Domestic Drone Use: Where Does Your State Stand?

A few years ago, if a drone was mentioned in the news, it was referring to a military drone being deployed overseas. And while their impersonal and deadly use globally is certainly a serious issue, drone use has now reached our own shores. Police departments are buying the unmanned aerial vehicles and lawmakers are rushing to pass laws controlling them. So, where does your state stand in regards to drone use?

drone2Many states have already passed or at least introduced legislation controlling the domestic use of drones for surveillance. Charlottesville, Virginia was the first city to restrict the use of the aircraft, despite the city not even owning a drone.

“To me, it’s Big Brother in the sky,” said Charlottesville city councilman Dave Norris. “I don’t mean to sound conspiratorial about it, but these drones are coming and we need to put some safeguards in place so they are not abused.”

He isn’t alone in his feelings. While speed cameras and license plate scanners were the biggest concerns of years past, drones take privacy issues to a whole new level.

Technically, the little devices could be used to spy on Americans, to gather intelligence, to produce heat maps, or to find missing people. And because there are few regulations  on them thus far, police agencies could be using this freedom to their advantage.

Following outrage in Seattle, police officials returned their two drones to the manufacturer.  Earlier this month, a bill was introduced in Washington D.C. to restrict drone use in “targeted surveillance” of people without a warrant.

So, why the sudden uptick in domestic drones?
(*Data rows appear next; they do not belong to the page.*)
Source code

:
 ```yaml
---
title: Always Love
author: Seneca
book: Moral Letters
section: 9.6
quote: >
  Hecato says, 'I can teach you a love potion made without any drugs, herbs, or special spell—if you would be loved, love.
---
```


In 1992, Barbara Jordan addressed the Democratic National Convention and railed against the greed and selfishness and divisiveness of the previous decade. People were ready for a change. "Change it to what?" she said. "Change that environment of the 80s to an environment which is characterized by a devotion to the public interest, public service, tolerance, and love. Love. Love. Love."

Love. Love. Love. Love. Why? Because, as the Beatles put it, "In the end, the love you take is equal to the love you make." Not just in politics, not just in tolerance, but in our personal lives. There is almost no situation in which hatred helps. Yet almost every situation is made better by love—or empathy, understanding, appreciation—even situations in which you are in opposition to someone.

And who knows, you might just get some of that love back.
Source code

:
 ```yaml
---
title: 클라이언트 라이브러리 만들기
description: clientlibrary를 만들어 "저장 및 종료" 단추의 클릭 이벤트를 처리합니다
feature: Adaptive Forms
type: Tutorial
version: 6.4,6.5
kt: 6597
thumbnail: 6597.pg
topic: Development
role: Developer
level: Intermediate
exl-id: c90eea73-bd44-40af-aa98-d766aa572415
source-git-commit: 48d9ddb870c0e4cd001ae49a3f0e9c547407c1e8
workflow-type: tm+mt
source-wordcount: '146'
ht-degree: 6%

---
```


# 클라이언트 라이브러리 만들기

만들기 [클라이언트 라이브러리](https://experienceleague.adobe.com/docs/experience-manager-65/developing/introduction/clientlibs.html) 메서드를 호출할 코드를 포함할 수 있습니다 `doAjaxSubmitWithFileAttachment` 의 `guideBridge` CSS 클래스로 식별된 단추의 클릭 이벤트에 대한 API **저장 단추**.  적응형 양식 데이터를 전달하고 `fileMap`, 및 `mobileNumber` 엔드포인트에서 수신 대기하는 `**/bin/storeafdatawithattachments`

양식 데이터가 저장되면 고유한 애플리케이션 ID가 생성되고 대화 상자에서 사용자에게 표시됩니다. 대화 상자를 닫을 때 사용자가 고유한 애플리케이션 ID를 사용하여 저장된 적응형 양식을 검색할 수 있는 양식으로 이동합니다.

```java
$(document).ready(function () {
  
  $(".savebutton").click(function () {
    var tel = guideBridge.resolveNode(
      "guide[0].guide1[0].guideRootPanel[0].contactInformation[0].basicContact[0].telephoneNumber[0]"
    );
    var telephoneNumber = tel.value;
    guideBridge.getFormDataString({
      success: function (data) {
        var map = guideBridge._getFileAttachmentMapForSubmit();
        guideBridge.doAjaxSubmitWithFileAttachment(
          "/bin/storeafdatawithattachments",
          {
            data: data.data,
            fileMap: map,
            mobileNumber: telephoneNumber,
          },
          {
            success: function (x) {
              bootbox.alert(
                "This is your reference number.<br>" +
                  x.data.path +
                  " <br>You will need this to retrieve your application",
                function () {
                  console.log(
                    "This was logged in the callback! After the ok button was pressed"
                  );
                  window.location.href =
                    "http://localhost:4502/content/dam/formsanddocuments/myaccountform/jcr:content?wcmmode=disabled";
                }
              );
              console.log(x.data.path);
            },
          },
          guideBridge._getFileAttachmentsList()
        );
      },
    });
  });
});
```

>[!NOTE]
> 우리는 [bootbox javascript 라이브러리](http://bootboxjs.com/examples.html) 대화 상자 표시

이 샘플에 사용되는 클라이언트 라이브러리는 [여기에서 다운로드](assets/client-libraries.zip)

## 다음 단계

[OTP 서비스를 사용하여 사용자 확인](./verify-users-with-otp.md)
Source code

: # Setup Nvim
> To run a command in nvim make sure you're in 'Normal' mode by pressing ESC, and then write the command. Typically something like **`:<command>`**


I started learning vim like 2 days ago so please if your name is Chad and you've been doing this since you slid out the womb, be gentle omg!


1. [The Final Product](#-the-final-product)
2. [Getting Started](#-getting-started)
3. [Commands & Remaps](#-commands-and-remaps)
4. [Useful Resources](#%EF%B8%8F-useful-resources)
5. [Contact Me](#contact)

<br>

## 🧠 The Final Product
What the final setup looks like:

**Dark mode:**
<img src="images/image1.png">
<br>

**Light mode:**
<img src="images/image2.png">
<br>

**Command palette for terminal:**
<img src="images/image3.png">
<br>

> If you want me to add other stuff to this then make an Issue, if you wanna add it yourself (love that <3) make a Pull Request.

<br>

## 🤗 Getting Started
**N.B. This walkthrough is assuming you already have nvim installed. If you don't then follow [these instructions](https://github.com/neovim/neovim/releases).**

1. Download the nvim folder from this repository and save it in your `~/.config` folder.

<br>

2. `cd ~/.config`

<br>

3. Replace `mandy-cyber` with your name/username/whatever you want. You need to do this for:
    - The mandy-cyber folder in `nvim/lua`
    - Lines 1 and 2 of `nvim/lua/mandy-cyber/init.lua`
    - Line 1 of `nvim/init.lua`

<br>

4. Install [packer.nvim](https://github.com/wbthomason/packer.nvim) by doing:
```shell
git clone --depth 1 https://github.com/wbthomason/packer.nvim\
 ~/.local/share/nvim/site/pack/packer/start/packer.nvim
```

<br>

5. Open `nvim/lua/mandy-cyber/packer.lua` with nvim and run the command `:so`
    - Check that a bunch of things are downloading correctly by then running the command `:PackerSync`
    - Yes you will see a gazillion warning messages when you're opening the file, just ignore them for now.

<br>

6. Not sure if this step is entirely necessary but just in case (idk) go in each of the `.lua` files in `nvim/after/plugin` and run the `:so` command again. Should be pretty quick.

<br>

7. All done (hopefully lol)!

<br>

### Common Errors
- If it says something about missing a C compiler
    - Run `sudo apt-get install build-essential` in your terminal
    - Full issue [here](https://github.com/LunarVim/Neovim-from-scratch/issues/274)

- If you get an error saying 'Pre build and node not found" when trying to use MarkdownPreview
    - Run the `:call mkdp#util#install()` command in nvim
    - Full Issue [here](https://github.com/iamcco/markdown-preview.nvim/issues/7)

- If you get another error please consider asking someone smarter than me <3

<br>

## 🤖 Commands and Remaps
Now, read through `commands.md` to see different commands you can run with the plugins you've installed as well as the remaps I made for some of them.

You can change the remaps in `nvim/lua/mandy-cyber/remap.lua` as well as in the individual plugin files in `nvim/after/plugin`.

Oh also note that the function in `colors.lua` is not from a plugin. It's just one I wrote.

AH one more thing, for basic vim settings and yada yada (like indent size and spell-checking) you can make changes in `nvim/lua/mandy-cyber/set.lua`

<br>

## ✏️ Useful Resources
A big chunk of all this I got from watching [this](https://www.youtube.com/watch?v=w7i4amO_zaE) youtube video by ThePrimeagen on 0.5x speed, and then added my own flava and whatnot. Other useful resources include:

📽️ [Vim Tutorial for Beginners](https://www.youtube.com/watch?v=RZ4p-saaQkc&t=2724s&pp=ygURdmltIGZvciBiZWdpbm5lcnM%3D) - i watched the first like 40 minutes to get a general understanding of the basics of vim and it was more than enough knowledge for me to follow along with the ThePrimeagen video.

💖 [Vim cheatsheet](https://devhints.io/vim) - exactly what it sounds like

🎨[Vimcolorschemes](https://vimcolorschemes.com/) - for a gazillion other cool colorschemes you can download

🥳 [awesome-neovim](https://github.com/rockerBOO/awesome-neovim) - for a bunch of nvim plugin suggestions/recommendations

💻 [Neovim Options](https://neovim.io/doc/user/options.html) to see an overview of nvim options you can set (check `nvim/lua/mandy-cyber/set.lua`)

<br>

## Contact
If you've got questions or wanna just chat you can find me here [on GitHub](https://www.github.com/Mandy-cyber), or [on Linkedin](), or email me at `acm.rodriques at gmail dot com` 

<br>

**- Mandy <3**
The federal government has made it easy for police to get them. They are providing money through the Department of Homeland Security that basically pays for the drones. In addition, the FAA is approving requests to fly drones left and right.

The ACLU reports on several states with legislation pending, and those who have already passed drone-regulating laws. According to their chart (which is being updated as laws are introduced), 29 states have either introduced legislation or passed it.

Already passed legislation includes a 2-year moratorium on drone deployment in Virginia, and a law that doesn’t apply to non-U.S. citizens in Arizona. You can see where your state  is in the drone debate here.

Despite the growing sense that we don’t have much privacy, we do have rights. And these rights include the protection against unreasonable searches and seizures as dictated in the 4th Amendment. It’s this right that could save you from conviction in a criminal case where the police obtained evidence against you in an unlawful manner.